▸ What to do: Every line containing the word "vmatrix" is to be copied from the data below.
═══ Supplied data ═══
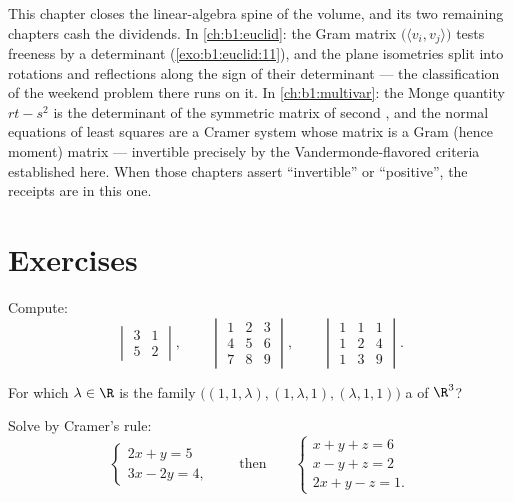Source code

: \begin{remark}
\label{rem:b1:det:perspectives}
This chapter closes the linear-algebra spine of the volume, and
its two remaining chapters cash the dividends. In
\cref{ch:b1:euclid}: the Gram matrix
$\bigl(\langle v_i, v_j\rangle\bigr)$ tests freeness by a
determinant (\cref{exo:b1:euclid:11}), and the plane isometries
split into rotations and reflections along the sign of their
determinant --- the classification of the weekend problem there
runs on it. In \cref{ch:b1:multivar}: the Monge quantity $rt -
s^2$ is the determinant of the symmetric matrix of second
, and the normal equations of least squares are a
Cramer system whose matrix is a Gram (hence moment) matrix ---
invertible precisely by the Vandermonde-flavored criteria
established here. When those chapters assert ``invertible'' or
``positive'', the receipts are in this one.
\end{remark}

\section{Exercises}

\begin{exercise}[$\star$]\label{exo:b1:det:1}
Compute:
\[
\begin{vmatrix} 3 & 1\\ 5 & 2 \end{vmatrix},
\qquad
\begin{vmatrix} 1 & 2 & 3\\ 4 & 5 & 6\\ 7 & 8 & 9\end{vmatrix},
\qquad
\begin{vmatrix} 1 & 1 & 1\\ 1 & 2 & 4\\ 1 & 3 & 9\end{vmatrix}.
\]
\end{exercise}

\begin{exercise}[$\star$]\label{exo:b1:det:2}
For which $\lambda \in \R$ is the family $\bigl((1, 1, \lambda),
(1, \lambda, 1), (\lambda, 1, 1)\bigr)$ a  of $\R^3$?
\end{exercise}

\begin{exercise}[$\star$]\label{exo:b1:det:3}
Solve by Cramer's rule:
\[
\begin{cases}
2x + y = 5\\
3x - 2y = 4 ,
\end{cases}
\qquad\text{then}\qquad
\begin{cases}
x + y + z = 6\\
x - y + z = 2\\
2x + y - z = 1 .
\end{cases}
\]
\end{exercise}


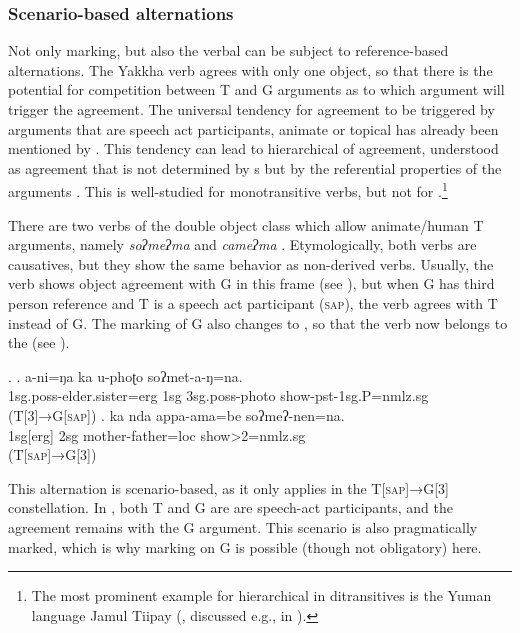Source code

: 	
\subsubsection{Scenario-based alternations}\label{scen-based}

Not only  marking, but also the verbal  can be subject to reference-based alternations. The Yakkha verb agrees with only one object, so that there is the potential for competition between T and G arguments as to which argument will trigger the agreement. The universal tendency for agreement to be triggered by arguments that are speech act participants, animate or topical has  already been mentioned by \citet{Givon1976Topic}. This tendency can lead to hierarchical  of agreement, understood as agreement that is not determined by s but by the referential properties of the arguments \citep[66]{Nichols1992Language}. This is well-studied for monotransitive verbs, but not for .\footnote{The most prominent example for hierarchical  in ditransitives is the Yuman language Jamul Tiipay (\citealt[162--163]{Miller2001A-grammar}, discussed e.g., in \citealt[348]{Siewierska2003Person}).} 
 
There are two verbs of the double object class which allow animate/human T arguments, namely  \emph{soʔmeʔma}  and \emph{cameʔma} . Etymologically, both verbs are causatives, but they show the same behavior as non-derived verbs. Usually, the verb shows object agreement with G in this frame (see \Next[a]), but when G has third person reference and T is a speech act participant (\textsc{sap}), the verb agrees with T instead of G.  The  marking of G also changes to , so that the verb now belongs to the  (see \Next[b]).

\ex. \ag. a-ni=ŋa  ka  u-phoʈo soʔmet-a-ŋ=na.\\
		{\sc 1sg.poss-}elder.sister{\sc =erg} {\sc 1sg} {\sc 3sg.poss-}photo  show{\sc -pst-1sg.P=nmlz.sg}\\
	 (T[3]→G[\textsc{sap}])
\bg. ka nda appa-ama=be soʔmeʔ-nen=na.\\
		 {\sc 1sg[erg]}  {\sc 2sg}  mother-father{\sc =loc} show{>2=nmlz.sg}\\
		 (T[\textsc{sap}]→G[3])
		
This alternation is scenario-based, as it only applies in the T[\textsc{sap}]→G[3] constellation. In \Next, both T and G are are speech-act participants, and the agreement remains with the G argument. This scenario is also pragmatically marked, which is why  marking on G is possible (though not obligatory) here.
═══
▸ Written answer:
\begin{vmatrix} 3 & 1\\ 5 & 2 \end{vmatrix},
\begin{vmatrix} 1 & 2 & 3\\ 4 & 5 & 6\\ 7 & 8 & 9\end{vmatrix},
\begin{vmatrix} 1 & 1 & 1\\ 1 & 2 & 4\\ 1 & 3 & 9\end{vmatrix}.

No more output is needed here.